:: Materials provided ::

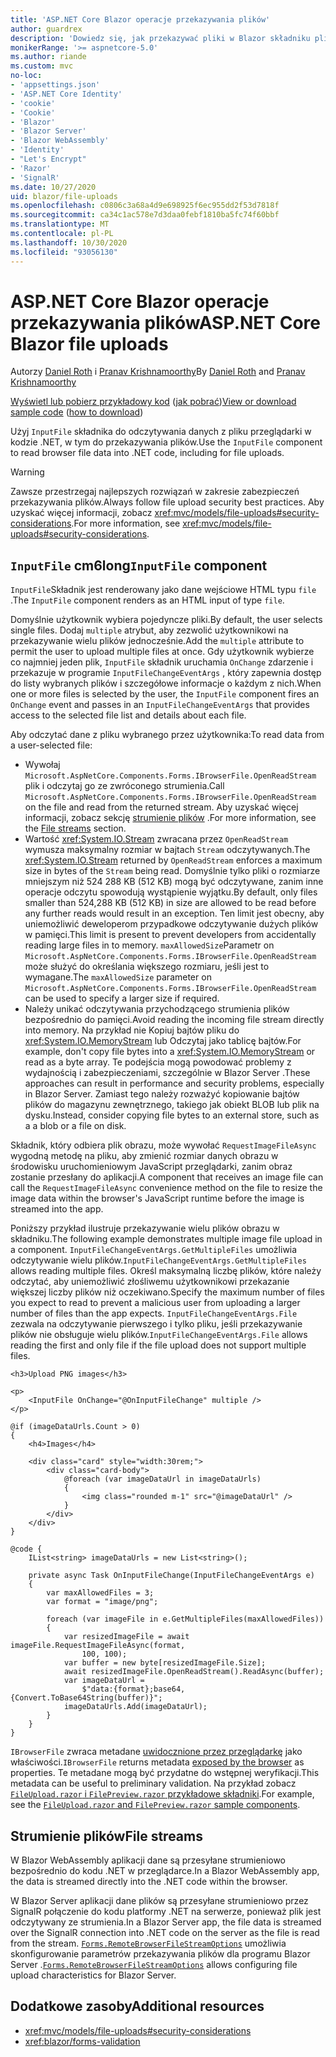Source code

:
 ```yaml
---
title: 'ASP.NET Core Blazor operacje przekazywania plików'
author: guardrex
description: 'Dowiedz się, jak przekazywać pliki w Blazor składniku plik_wejściowy.'
monikerRange: '>= aspnetcore-5.0'
ms.author: riande
ms.custom: mvc
no-loc:
- 'appsettings.json'
- 'ASP.NET Core Identity'
- 'cookie'
- 'Cookie'
- 'Blazor'
- 'Blazor Server'
- 'Blazor WebAssembly'
- 'Identity'
- "Let's Encrypt"
- 'Razor'
- 'SignalR'
ms.date: 10/27/2020
uid: blazor/file-uploads
ms.openlocfilehash: c0806c3a68a4d9e698925f6ec955dd2f53d7818f
ms.sourcegitcommit: ca34c1ac578e7d3daa0febf1810ba5fc74f60bbf
ms.translationtype: MT
ms.contentlocale: pl-PL
ms.lasthandoff: 10/30/2020
ms.locfileid: "93056130"
---
```

# <a name="aspnet-core-no-locblazor-file-uploads"></a><span data-ttu-id="4640c-103">ASP.NET Core Blazor operacje przekazywania plików</span><span class="sxs-lookup"><span data-stu-id="4640c-103">ASP.NET Core Blazor file uploads</span></span>

<span data-ttu-id="4640c-104">Autorzy [Daniel Roth](https://github.com/danroth27) i [Pranav Krishnamoorthy](https://github.com/pranavkm)</span><span class="sxs-lookup"><span data-stu-id="4640c-104">By [Daniel Roth](https://github.com/danroth27) and [Pranav Krishnamoorthy](https://github.com/pranavkm)</span></span>

<span data-ttu-id="4640c-105">[Wyświetl lub pobierz przykładowy kod](https://github.com/dotnet/AspNetCore.Docs/tree/master/aspnetcore/blazor/file-uploads/samples/) ([jak pobrać](xref:index#how-to-download-a-sample))</span><span class="sxs-lookup"><span data-stu-id="4640c-105">[View or download sample code](https://github.com/dotnet/AspNetCore.Docs/tree/master/aspnetcore/blazor/file-uploads/samples/) ([how to download](xref:index#how-to-download-a-sample))</span></span>

<span data-ttu-id="4640c-106">Użyj `InputFile` składnika do odczytywania danych z pliku przeglądarki w kodzie .NET, w tym do przekazywania plików.</span><span class="sxs-lookup"><span data-stu-id="4640c-106">Use the `InputFile` component to read browser file data into .NET code, including for file uploads.</span></span>

> [!WARNING]
> <span data-ttu-id="4640c-107">Zawsze przestrzegaj najlepszych rozwiązań w zakresie zabezpieczeń przekazywania plików.</span><span class="sxs-lookup"><span data-stu-id="4640c-107">Always follow file upload security best practices.</span></span> <span data-ttu-id="4640c-108">Aby uzyskać więcej informacji, zobacz <xref:mvc/models/file-uploads#security-considerations>.</span><span class="sxs-lookup"><span data-stu-id="4640c-108">For more information, see <xref:mvc/models/file-uploads#security-considerations>.</span></span>

## <a name="inputfile-component"></a><span data-ttu-id="4640c-109">`InputFile` cm6long</span><span class="sxs-lookup"><span data-stu-id="4640c-109">`InputFile` component</span></span>

<span data-ttu-id="4640c-110">`InputFile`Składnik jest renderowany jako dane wejściowe HTML typu `file` .</span><span class="sxs-lookup"><span data-stu-id="4640c-110">The `InputFile` component renders as an HTML input of type `file`.</span></span>

<span data-ttu-id="4640c-111">Domyślnie użytkownik wybiera pojedyncze pliki.</span><span class="sxs-lookup"><span data-stu-id="4640c-111">By default, the user selects single files.</span></span> <span data-ttu-id="4640c-112">Dodaj `multiple` atrybut, aby zezwolić użytkownikowi na przekazywanie wielu plików jednocześnie.</span><span class="sxs-lookup"><span data-stu-id="4640c-112">Add the `multiple` attribute to permit the user to upload multiple files at once.</span></span> <span data-ttu-id="4640c-113">Gdy użytkownik wybierze co najmniej jeden plik, `InputFile` składnik uruchamia `OnChange` zdarzenie i przekazuje w programie `InputFileChangeEventArgs` , który zapewnia dostęp do listy wybranych plików i szczegółowe informacje o każdym z nich.</span><span class="sxs-lookup"><span data-stu-id="4640c-113">When one or more files is selected by the user, the `InputFile` component fires an `OnChange` event and passes in an `InputFileChangeEventArgs` that provides access to the selected file list and details about each file.</span></span>

<span data-ttu-id="4640c-114">Aby odczytać dane z pliku wybranego przez użytkownika:</span><span class="sxs-lookup"><span data-stu-id="4640c-114">To read data from a user-selected file:</span></span>

* <span data-ttu-id="4640c-115">Wywołaj `Microsoft.AspNetCore.Components.Forms.IBrowserFile.OpenReadStream` plik i odczytaj go ze zwróconego strumienia.</span><span class="sxs-lookup"><span data-stu-id="4640c-115">Call `Microsoft.AspNetCore.Components.Forms.IBrowserFile.OpenReadStream` on the file and read from the returned stream.</span></span> <span data-ttu-id="4640c-116">Aby uzyskać więcej informacji, zobacz sekcję [strumienie plików](#file-streams) .</span><span class="sxs-lookup"><span data-stu-id="4640c-116">For more information, see the [File streams](#file-streams) section.</span></span>
* <span data-ttu-id="4640c-117">Wartość <xref:System.IO.Stream> zwracana przez `OpenReadStream` wymusza maksymalny rozmiar w bajtach `Stream` odczytywanych.</span><span class="sxs-lookup"><span data-stu-id="4640c-117">The <xref:System.IO.Stream> returned by `OpenReadStream` enforces a maximum size in bytes of the `Stream` being read.</span></span> <span data-ttu-id="4640c-118">Domyślnie tylko pliki o rozmiarze mniejszym niż 524 288 KB (512 KB) mogą być odczytywane, zanim inne operacje odczytu spowodują wystąpienie wyjątku.</span><span class="sxs-lookup"><span data-stu-id="4640c-118">By default, only files smaller than 524,288 KB (512 KB) in size are allowed to be read before any further reads would result in an exception.</span></span> <span data-ttu-id="4640c-119">Ten limit jest obecny, aby uniemożliwić deweloperom przypadkowe odczytywanie dużych plików w pamięci.</span><span class="sxs-lookup"><span data-stu-id="4640c-119">This limit is present to prevent developers from accidentally reading large files in to memory.</span></span> <span data-ttu-id="4640c-120">`maxAllowedSize`Parametr on `Microsoft.AspNetCore.Components.Forms.IBrowserFile.OpenReadStream` może służyć do określania większego rozmiaru, jeśli jest to wymagane.</span><span class="sxs-lookup"><span data-stu-id="4640c-120">The `maxAllowedSize` parameter on `Microsoft.AspNetCore.Components.Forms.IBrowserFile.OpenReadStream` can be used to specify a larger size if required.</span></span>
* <span data-ttu-id="4640c-121">Należy unikać odczytywania przychodzącego strumienia plików bezpośrednio do pamięci.</span><span class="sxs-lookup"><span data-stu-id="4640c-121">Avoid reading the incoming file stream directly into memory.</span></span> <span data-ttu-id="4640c-122">Na przykład nie Kopiuj bajtów pliku do <xref:System.IO.MemoryStream> lub Odczytaj jako tablicę bajtów.</span><span class="sxs-lookup"><span data-stu-id="4640c-122">For example, don't copy file bytes into a <xref:System.IO.MemoryStream> or read as a byte array.</span></span> <span data-ttu-id="4640c-123">Te podejścia mogą powodować problemy z wydajnością i zabezpieczeniami, szczególnie w Blazor Server .</span><span class="sxs-lookup"><span data-stu-id="4640c-123">These approaches can result in performance and security problems, especially in Blazor Server.</span></span> <span data-ttu-id="4640c-124">Zamiast tego należy rozważyć kopiowanie bajtów plików do magazynu zewnętrznego, takiego jak obiekt BLOB lub plik na dysku.</span><span class="sxs-lookup"><span data-stu-id="4640c-124">Instead, consider copying file bytes to an external store, such as a a blob or a file on disk.</span></span>

<span data-ttu-id="4640c-125">Składnik, który odbiera plik obrazu, może wywołać `RequestImageFileAsync` wygodną metodę na pliku, aby zmienić rozmiar danych obrazu w środowisku uruchomieniowym JavaScript przeglądarki, zanim obraz zostanie przesłany do aplikacji.</span><span class="sxs-lookup"><span data-stu-id="4640c-125">A component that receives an image file can call the `RequestImageFileAsync` convenience method on the file to resize the image data within the browser's JavaScript runtime before the image is streamed into the app.</span></span>

<span data-ttu-id="4640c-126">Poniższy przykład ilustruje przekazywanie wielu plików obrazu w składniku.</span><span class="sxs-lookup"><span data-stu-id="4640c-126">The following example demonstrates multiple image file upload in a component.</span></span> <span data-ttu-id="4640c-127">`InputFileChangeEventArgs.GetMultipleFiles` umożliwia odczytywanie wielu plików.</span><span class="sxs-lookup"><span data-stu-id="4640c-127">`InputFileChangeEventArgs.GetMultipleFiles` allows reading multiple files.</span></span> <span data-ttu-id="4640c-128">Określ maksymalną liczbę plików, które należy odczytać, aby uniemożliwić złośliwemu użytkownikowi przekazanie większej liczby plików niż oczekiwano.</span><span class="sxs-lookup"><span data-stu-id="4640c-128">Specify the maximum number of files you expect to read to prevent a malicious user from uploading a larger number of files than the app expects.</span></span> <span data-ttu-id="4640c-129">`InputFileChangeEventArgs.File` zezwala na odczytywanie pierwszego i tylko pliku, jeśli przekazywanie plików nie obsługuje wielu plików.</span><span class="sxs-lookup"><span data-stu-id="4640c-129">`InputFileChangeEventArgs.File` allows reading the first and only file if the file upload does not support multiple files.</span></span>

```razor
<h3>Upload PNG images</h3>

<p>
    <InputFile OnChange="@OnInputFileChange" multiple />
</p>

@if (imageDataUrls.Count > 0)
{
    <h4>Images</h4>

    <div class="card" style="width:30rem;">
        <div class="card-body">
            @foreach (var imageDataUrl in imageDataUrls)
            {
                <img class="rounded m-1" src="@imageDataUrl" />
            }
        </div>
    </div>
}

@code {
    IList<string> imageDataUrls = new List<string>();

    private async Task OnInputFileChange(InputFileChangeEventArgs e)
    {
        var maxAllowedFiles = 3;
        var format = "image/png";

        foreach (var imageFile in e.GetMultipleFiles(maxAllowedFiles))
        {
            var resizedImageFile = await imageFile.RequestImageFileAsync(format, 
                100, 100);
            var buffer = new byte[resizedImageFile.Size];
            await resizedImageFile.OpenReadStream().ReadAsync(buffer);
            var imageDataUrl = 
                $"data:{format};base64,{Convert.ToBase64String(buffer)}";
            imageDataUrls.Add(imageDataUrl);
        }
    }
}
```

<span data-ttu-id="4640c-130">`IBrowserFile` zwraca metadane [uwidocznione przez przeglądarkę](https://developer.mozilla.org/docs/Web/API/File#Instance_properties) jako właściwości.</span><span class="sxs-lookup"><span data-stu-id="4640c-130">`IBrowserFile` returns metadata [exposed by the browser](https://developer.mozilla.org/docs/Web/API/File#Instance_properties) as properties.</span></span> <span data-ttu-id="4640c-131">Te metadane mogą być przydatne do wstępnej weryfikacji.</span><span class="sxs-lookup"><span data-stu-id="4640c-131">This metadata can be useful to preliminary validation.</span></span> <span data-ttu-id="4640c-132">Na przykład zobacz [ `FileUpload.razor` i `FilePreview.razor` przykładowe składniki](https://github.com/dotnet/AspNetCore.Docs/tree/master/aspnetcore/blazor/file-uploads/samples/).</span><span class="sxs-lookup"><span data-stu-id="4640c-132">For example, see the [`FileUpload.razor` and `FilePreview.razor` sample components](https://github.com/dotnet/AspNetCore.Docs/tree/master/aspnetcore/blazor/file-uploads/samples/).</span></span>

## <a name="file-streams"></a><span data-ttu-id="4640c-133">Strumienie plików</span><span class="sxs-lookup"><span data-stu-id="4640c-133">File streams</span></span>

<span data-ttu-id="4640c-134">W Blazor WebAssembly aplikacji dane są przesyłane strumieniowo bezpośrednio do kodu .NET w przeglądarce.</span><span class="sxs-lookup"><span data-stu-id="4640c-134">In a Blazor WebAssembly app, the data is streamed directly into the .NET code within the browser.</span></span>

<span data-ttu-id="4640c-135">W Blazor Server aplikacji dane plików są przesyłane strumieniowo przez SignalR połączenie do kodu platformy .NET na serwerze, ponieważ plik jest odczytywany ze strumienia.</span><span class="sxs-lookup"><span data-stu-id="4640c-135">In a Blazor Server app, the file data is streamed over the SignalR connection into .NET code on the server as the file is read from the stream.</span></span> <span data-ttu-id="4640c-136">[`Forms.RemoteBrowserFileStreamOptions`](https://github.com/dotnet/aspnetcore/blob/master/src/Components/Web/src/Forms/InputFile/RemoteBrowserFileStreamOptions.cs) umożliwia skonfigurowanie parametrów przekazywania plików dla programu Blazor Server .</span><span class="sxs-lookup"><span data-stu-id="4640c-136">[`Forms.RemoteBrowserFileStreamOptions`](https://github.com/dotnet/aspnetcore/blob/master/src/Components/Web/src/Forms/InputFile/RemoteBrowserFileStreamOptions.cs) allows configuring file upload characteristics for Blazor Server.</span></span>

## <a name="additional-resources"></a><span data-ttu-id="4640c-137">Dodatkowe zasoby</span><span class="sxs-lookup"><span data-stu-id="4640c-137">Additional resources</span></span>

* <xref:mvc/models/file-uploads#security-considerations>
* <xref:blazor/forms-validation>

:::

» Directions for this task: Give back, unchanged, the run of lines in the listing above that begins at the line containing "jest renderowany jako" and ends at the line containing "a user-selected file:</span></span>", both included.

» Output of the exercise:
<span data-ttu-id="4640c-110">`InputFile`Składnik jest renderowany jako dane wejściowe HTML typu `file` .</span><span class="sxs-lookup"><span data-stu-id="4640c-110">The `InputFile` component renders as an HTML input of type `file`.</span></span>

<span data-ttu-id="4640c-111">Domyślnie użytkownik wybiera pojedyncze pliki.</span><span class="sxs-lookup"><span data-stu-id="4640c-111">By default, the user selects single files.</span></span> <span data-ttu-id="4640c-112">Dodaj `multiple` atrybut, aby zezwolić użytkownikowi na przekazywanie wielu plików jednocześnie.</span><span class="sxs-lookup"><span data-stu-id="4640c-112">Add the `multiple` attribute to permit the user to upload multiple files at once.</span></span> <span data-ttu-id="4640c-113">Gdy użytkownik wybierze co najmniej jeden plik, `InputFile` składnik uruchamia `OnChange` zdarzenie i przekazuje w programie `InputFileChangeEventArgs` , który zapewnia dostęp do listy wybranych plików i szczegółowe informacje o każdym z nich.</span><span class="sxs-lookup"><span data-stu-id="4640c-113">When one or more files is selected by the user, the `InputFile` component fires an `OnChange` event and passes in an `InputFileChangeEventArgs` that provides access to the selected file list and details about each file.</span></span>

<span data-ttu-id="4640c-114">Aby odczytać dane z pliku wybranego przez użytkownika:</span><span class="sxs-lookup"><span data-stu-id="4640c-114">To read data from a user-selected file:</span></span>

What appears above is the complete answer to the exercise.